Los Vanir tejerían hechizos como jamás se habían visto, provocando que algunos gigantes murieran a medio camino, que otros atacaran a sus propias filas, que la tierra misma se alzase contra ellos. Entonces los colosos se enfrentarían a sus enemigos más terribles, los propios Aesir, que acudirían cubiertos de acero brillante, cada dios un ejército en sí mismo. Arrasarían a los gigantes por miles, pero incluso entonces el resultado sería incierto, pues la masa de Jotunheim era vasta, temible su poder e intrépida la ira y la furia de su raza.

Pero había sin duda otros que buscarían la destrucción de Asgard. A medida que se arremolinaban las aguas adivinatorias de su estanque reflectante, Freyja entonó las runas sagradas que cambiaron la escena y le permitieron ver lo que hasta ahora estaba oculto.

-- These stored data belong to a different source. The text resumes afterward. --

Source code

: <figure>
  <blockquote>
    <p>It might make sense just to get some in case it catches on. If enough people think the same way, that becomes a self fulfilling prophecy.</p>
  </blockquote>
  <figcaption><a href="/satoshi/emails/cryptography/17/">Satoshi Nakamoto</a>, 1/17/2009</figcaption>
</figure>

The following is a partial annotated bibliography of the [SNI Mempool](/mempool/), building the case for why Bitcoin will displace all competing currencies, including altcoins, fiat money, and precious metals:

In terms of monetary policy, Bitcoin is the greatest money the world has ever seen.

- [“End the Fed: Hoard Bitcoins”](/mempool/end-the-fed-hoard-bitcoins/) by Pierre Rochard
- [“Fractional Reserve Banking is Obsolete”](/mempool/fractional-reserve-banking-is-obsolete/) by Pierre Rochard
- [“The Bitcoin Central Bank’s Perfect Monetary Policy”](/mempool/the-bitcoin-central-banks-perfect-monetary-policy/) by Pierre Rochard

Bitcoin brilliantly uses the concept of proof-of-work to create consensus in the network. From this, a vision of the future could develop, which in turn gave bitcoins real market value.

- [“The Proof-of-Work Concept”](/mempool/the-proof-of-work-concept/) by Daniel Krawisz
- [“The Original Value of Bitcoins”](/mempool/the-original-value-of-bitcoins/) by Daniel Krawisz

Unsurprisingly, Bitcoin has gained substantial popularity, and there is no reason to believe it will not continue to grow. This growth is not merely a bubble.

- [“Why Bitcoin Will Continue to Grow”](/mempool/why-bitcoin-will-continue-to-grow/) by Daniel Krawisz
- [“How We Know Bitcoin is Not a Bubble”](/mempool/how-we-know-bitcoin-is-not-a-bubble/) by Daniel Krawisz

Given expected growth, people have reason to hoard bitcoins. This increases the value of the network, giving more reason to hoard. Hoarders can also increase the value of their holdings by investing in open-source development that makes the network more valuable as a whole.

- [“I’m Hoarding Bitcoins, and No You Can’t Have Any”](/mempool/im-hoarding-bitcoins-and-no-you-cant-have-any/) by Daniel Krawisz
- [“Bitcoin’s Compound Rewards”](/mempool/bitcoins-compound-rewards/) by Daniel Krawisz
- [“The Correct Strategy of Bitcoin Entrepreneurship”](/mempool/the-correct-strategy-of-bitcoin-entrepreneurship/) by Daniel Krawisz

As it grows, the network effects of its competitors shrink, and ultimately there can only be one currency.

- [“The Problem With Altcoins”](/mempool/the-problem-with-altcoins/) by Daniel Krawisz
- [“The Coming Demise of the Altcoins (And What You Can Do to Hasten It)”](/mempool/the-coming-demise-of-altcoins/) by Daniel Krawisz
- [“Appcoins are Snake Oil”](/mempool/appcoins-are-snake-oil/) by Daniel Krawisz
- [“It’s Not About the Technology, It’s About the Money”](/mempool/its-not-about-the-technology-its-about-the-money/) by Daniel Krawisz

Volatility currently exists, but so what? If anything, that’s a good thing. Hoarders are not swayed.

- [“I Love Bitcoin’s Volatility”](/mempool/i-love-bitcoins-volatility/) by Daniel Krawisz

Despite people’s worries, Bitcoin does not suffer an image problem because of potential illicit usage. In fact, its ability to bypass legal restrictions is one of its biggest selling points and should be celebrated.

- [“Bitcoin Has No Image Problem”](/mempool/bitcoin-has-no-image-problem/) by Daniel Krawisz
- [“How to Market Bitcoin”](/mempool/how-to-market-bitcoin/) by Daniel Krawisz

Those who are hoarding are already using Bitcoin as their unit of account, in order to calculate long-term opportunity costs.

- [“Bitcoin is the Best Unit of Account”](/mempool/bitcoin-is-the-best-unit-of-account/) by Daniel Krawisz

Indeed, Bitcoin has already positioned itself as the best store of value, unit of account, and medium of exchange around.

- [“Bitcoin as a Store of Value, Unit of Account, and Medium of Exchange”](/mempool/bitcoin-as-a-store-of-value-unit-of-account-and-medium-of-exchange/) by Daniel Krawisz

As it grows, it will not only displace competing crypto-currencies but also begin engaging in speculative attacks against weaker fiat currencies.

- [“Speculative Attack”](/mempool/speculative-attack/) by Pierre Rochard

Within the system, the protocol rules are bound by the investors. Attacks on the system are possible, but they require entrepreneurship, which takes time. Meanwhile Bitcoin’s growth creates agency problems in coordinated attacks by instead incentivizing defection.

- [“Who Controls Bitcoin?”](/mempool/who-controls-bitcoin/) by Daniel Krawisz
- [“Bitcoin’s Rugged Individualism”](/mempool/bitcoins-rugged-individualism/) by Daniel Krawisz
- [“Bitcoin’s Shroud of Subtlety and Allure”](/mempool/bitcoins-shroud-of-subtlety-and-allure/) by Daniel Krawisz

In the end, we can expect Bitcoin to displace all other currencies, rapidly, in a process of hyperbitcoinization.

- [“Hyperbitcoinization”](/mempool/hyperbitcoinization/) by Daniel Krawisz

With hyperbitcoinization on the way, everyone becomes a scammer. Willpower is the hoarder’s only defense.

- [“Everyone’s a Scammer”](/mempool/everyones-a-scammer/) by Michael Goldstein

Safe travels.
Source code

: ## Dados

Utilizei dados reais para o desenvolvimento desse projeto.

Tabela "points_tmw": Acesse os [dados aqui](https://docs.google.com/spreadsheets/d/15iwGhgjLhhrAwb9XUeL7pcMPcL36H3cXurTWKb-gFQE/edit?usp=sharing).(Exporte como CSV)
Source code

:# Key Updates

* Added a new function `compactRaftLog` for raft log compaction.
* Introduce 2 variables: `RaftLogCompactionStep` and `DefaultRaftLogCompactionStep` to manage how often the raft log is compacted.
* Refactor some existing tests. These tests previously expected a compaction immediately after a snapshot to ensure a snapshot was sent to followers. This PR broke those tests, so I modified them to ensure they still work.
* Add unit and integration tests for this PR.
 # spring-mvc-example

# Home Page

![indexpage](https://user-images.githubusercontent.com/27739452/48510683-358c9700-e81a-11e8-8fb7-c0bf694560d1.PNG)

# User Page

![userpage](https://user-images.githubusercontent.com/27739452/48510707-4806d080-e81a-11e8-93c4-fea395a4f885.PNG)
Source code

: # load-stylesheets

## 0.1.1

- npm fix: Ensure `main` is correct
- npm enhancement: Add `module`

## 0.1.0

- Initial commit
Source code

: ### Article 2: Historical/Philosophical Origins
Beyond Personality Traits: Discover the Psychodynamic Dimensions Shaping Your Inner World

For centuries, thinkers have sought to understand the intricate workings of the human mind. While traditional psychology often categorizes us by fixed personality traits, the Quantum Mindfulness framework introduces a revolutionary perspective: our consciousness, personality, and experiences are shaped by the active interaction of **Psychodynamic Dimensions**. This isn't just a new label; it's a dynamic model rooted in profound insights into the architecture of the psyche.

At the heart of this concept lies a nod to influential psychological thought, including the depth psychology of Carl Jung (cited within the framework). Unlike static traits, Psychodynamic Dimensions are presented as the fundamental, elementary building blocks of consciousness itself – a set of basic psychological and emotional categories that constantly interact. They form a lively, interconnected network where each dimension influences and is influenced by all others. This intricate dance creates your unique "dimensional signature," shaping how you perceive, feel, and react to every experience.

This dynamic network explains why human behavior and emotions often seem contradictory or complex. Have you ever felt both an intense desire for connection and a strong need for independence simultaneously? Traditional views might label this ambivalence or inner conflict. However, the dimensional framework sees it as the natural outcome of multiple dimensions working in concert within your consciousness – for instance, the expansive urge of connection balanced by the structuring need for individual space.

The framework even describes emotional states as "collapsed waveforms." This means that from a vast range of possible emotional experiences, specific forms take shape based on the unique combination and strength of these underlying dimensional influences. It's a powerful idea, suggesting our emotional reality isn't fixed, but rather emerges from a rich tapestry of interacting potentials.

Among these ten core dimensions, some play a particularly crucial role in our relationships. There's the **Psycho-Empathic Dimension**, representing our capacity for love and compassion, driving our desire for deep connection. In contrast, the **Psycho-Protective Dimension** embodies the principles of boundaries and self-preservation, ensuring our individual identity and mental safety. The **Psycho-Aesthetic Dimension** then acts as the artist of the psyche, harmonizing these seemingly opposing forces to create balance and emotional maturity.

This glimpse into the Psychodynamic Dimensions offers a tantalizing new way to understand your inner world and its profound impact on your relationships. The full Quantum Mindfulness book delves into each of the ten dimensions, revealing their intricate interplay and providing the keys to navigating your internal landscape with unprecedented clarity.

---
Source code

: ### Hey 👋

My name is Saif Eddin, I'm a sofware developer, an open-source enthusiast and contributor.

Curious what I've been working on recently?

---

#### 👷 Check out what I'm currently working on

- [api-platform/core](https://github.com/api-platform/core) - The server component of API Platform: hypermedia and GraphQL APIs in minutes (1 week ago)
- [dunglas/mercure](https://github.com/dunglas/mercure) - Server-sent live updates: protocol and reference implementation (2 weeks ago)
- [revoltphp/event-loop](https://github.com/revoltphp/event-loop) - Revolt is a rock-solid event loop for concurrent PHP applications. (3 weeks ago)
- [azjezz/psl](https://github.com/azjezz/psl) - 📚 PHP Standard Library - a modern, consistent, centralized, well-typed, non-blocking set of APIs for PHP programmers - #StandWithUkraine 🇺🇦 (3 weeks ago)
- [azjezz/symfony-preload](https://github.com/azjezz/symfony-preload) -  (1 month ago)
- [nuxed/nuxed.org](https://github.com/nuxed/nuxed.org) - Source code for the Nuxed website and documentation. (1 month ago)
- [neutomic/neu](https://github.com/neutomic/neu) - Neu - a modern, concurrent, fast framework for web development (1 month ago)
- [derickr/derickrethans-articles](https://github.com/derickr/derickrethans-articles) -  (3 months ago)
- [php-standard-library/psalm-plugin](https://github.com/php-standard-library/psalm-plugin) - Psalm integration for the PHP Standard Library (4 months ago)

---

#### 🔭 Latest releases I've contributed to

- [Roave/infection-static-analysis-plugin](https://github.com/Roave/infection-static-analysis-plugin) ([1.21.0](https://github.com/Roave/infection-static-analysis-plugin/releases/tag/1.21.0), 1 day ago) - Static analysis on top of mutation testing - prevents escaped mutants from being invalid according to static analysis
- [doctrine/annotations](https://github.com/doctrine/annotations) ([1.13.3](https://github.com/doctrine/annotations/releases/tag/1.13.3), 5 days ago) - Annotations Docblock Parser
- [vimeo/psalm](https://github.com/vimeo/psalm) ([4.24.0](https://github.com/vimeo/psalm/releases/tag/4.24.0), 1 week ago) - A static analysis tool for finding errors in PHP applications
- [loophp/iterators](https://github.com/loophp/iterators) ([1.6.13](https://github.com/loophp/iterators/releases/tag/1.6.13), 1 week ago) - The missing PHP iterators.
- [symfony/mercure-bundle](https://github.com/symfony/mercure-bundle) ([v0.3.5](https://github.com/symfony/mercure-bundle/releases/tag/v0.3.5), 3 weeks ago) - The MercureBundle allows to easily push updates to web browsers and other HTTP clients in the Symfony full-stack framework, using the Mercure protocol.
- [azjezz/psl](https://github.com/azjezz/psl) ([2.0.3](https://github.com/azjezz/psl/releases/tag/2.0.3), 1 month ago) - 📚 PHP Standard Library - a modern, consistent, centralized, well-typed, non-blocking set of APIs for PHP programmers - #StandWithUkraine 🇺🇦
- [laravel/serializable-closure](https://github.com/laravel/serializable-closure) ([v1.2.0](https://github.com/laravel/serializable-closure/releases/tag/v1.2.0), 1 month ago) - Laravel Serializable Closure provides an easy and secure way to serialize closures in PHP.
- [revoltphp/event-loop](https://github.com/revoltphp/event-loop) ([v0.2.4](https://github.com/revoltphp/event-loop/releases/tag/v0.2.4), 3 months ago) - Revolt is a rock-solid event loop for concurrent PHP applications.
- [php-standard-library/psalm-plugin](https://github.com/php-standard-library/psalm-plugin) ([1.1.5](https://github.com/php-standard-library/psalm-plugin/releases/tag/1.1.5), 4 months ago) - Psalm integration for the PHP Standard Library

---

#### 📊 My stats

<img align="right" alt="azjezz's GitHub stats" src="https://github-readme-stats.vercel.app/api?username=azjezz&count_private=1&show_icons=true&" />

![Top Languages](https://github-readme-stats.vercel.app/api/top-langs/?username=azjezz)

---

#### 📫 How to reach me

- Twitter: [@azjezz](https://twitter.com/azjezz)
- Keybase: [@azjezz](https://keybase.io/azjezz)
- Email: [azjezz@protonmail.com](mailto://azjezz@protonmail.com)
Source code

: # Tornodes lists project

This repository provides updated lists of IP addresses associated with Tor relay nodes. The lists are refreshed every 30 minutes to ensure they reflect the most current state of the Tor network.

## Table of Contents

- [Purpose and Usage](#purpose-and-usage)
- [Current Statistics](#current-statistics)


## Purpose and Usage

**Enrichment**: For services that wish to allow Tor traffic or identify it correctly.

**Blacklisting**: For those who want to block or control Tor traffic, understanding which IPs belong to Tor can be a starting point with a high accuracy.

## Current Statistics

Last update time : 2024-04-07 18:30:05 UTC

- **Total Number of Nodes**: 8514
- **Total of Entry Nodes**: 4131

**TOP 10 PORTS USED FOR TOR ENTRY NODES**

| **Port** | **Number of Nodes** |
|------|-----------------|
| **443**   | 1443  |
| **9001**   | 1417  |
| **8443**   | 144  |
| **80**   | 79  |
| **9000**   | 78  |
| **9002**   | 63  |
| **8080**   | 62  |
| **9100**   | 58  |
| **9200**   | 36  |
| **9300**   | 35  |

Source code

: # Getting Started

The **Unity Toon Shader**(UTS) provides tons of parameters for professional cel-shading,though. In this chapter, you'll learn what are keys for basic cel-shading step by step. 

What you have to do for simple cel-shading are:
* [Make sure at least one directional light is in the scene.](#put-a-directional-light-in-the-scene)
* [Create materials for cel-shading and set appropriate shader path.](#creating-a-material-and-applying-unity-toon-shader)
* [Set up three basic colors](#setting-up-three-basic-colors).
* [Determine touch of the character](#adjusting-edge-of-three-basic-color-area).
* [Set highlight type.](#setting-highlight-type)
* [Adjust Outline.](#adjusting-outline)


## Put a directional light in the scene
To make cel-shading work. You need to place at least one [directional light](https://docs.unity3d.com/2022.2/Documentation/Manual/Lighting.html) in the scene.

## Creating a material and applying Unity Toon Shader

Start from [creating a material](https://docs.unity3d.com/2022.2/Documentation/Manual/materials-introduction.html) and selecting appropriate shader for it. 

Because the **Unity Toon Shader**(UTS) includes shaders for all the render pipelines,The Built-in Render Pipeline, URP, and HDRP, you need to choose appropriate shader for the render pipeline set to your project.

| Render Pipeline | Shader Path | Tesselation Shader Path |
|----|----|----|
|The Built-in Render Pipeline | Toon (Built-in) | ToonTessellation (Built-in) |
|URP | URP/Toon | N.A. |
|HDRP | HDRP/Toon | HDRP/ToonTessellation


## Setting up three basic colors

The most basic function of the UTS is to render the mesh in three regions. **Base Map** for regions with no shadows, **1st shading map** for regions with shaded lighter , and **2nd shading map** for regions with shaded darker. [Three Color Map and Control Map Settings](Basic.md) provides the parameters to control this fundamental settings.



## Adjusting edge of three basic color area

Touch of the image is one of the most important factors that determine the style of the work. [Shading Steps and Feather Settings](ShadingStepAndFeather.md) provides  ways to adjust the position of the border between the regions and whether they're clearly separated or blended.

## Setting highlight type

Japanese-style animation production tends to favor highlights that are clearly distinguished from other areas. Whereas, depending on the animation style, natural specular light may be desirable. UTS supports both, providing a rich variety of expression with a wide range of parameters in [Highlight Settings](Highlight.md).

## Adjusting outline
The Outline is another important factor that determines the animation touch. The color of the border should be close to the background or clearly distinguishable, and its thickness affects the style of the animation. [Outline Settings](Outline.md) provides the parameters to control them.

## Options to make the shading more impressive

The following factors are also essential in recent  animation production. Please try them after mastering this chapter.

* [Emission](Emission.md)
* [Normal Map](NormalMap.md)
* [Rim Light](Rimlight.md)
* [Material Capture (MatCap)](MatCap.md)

Una vez más, la niebla del agua comenzó a limpiarse y calmarse, produciendo imágenes tanto de lugares como de épocas distantes. Ni siquiera la diosa Vanir tenía en algunas ocasiones la certeza de cuándo o de dónde procedían. Aveces no estaba siquiera segura de que la escena sucediera como se le mostraba. Sin embargo, por lo general había una verdad que extraer del estanque y ella no empeoraría las cosas por intentar verla.

Las aguas se oscurecieron al formarse la escena. Freyja frunció el ceño un instante antes de entender que era la imagen de un lugar lóbrego y que el estanque en sí no había oscurecido. Dentro de la negrura había un número incontable de círculos blancos. Flotaban misteriosamente en movimientos espasmódicos, a veces deteniéndose un momento para aparecer de repente arriba o abajo, a veces acelerando. Todos se movían aproximadamente en la misma dirección, pero competían por su posición en el río de oscuridad. Así era como ella los veía: círculos blancos flotando en un río negro.

Mientras los miraba, se percató de otros movimientos que a veces iban acompañados de breves destellos blancos —aunque no eran circulares— y siempre por debajo de los innumerables círculos flotantes. Mirando más profundamente pudo distinguir líneas y arrugas en los círculos. Le perturbó descubrir que eran caras demacradas y fantasmales y que los cuerpos miserables y podridos a los que pertenecían estaban instalados en la oscuridad inferior, que comenzó a desarrollarse para que pudiera ver las formas desgarbadas entre sus sombras.

Dentro del estanque, hasta donde podía ver, se extendían los ejércitos de Niflheim, más vastos incluso que la masa que se aproximaba constantemente desde Jotunheim. Se concentró en la imagen y la amplió para ver de cerca los rostros y los cuerpos individuales de la estantigua, que avanzaba lenta e implacable. En sus facciones había un hambre que le repugnaba.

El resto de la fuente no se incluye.